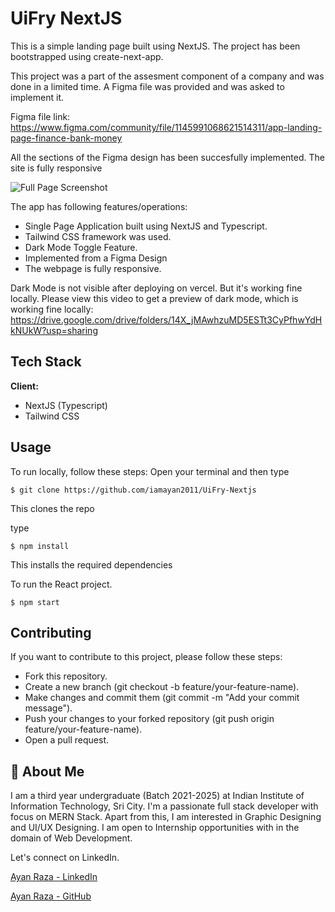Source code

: 
# UiFry NextJS

This is a simple landing page built using NextJS. The project has been bootstrapped using create-next-app.

This project was a part of the assesment component of a company and was done in a limited time. A Figma file was provided and was asked to implement it.

Figma file link: https://www.figma.com/community/file/1145991068621514311/app-landing-page-finance-bank-money

All the sections of the Figma design has been succesfully implemented. The site is fully responsive

![Full Page Screenshot](https://github.com/iamayan2011/UiFry-Nextjs/blob/main/ss1.png)




The app has following features/operations:

* Single Page Application built using NextJS and Typescript.
* Tailwind CSS framework was used.
* Dark Mode Toggle Feature.
* Implemented from a Figma Design
* The webpage is fully responsive.

Dark Mode is not visible after deploying on vercel. But it's working fine locally.
Please view this video to get a preview of dark mode, which is working fine locally: https://drive.google.com/drive/folders/14X_jMAwhzuMD5ESTt3CyPfhwYdHkNUkW?usp=sharing



## Tech Stack

**Client:** 
* NextJS (Typescript)
* Tailwind CSS



## Usage

To run locally, follow these steps:
Open your terminal and then type
```
$ git clone https://github.com/iamayan2011/UiFry-Nextjs
```

This clones the repo

type
```
$ npm install
```
This installs the required dependencies

To run the React project.
```
$ npm start
```


## Contributing

If you want to contribute to this project, please follow these steps:

* Fork this repository.
* Create a new branch (git checkout -b feature/your-feature-name).
* Make changes and commit them (git commit -m "Add your commit message").
* Push your changes to your forked repository (git push origin feature/your-feature-name).
* Open a pull request.



## 🚀 About Me
I am a third year undergraduate (Batch 2021-2025) at Indian Institute of Information Technology, Sri City. 
I'm a passionate full stack developer with focus on MERN Stack.
Apart from this, I am interested in Graphic Designing and UI/UX Designing. I am open to Internship opportunities with in the domain of Web Development.

Let's connect on LinkedIn.

[Ayan Raza - LinkedIn](https://www.linkedin.com/in/iamayan2011/)

[Ayan Raza - GitHub](https://github.com/iamayan2011)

• _YOUR GOAL_:
Write out the lines above from the one containing "push origin feature/your-feature-name)." through the last, exactly as they are.

• _SOLVED EXERCISE_:
* Push your changes to your forked repository (git push origin feature/your-feature-name).
* Open a pull request.



## 🚀 About Me
I am a third year undergraduate (Batch 2021-2025) at Indian Institute of Information Technology, Sri City. 
I'm a passionate full stack developer with focus on MERN Stack.
Apart from this, I am interested in Graphic Designing and UI/UX Designing. I am open to Internship opportunities with in the domain of Web Development.

Let's connect on LinkedIn.

[Ayan Raza - LinkedIn](https://www.linkedin.com/in/iamayan2011/)

[Ayan Raza - GitHub](https://github.com/iamayan2011)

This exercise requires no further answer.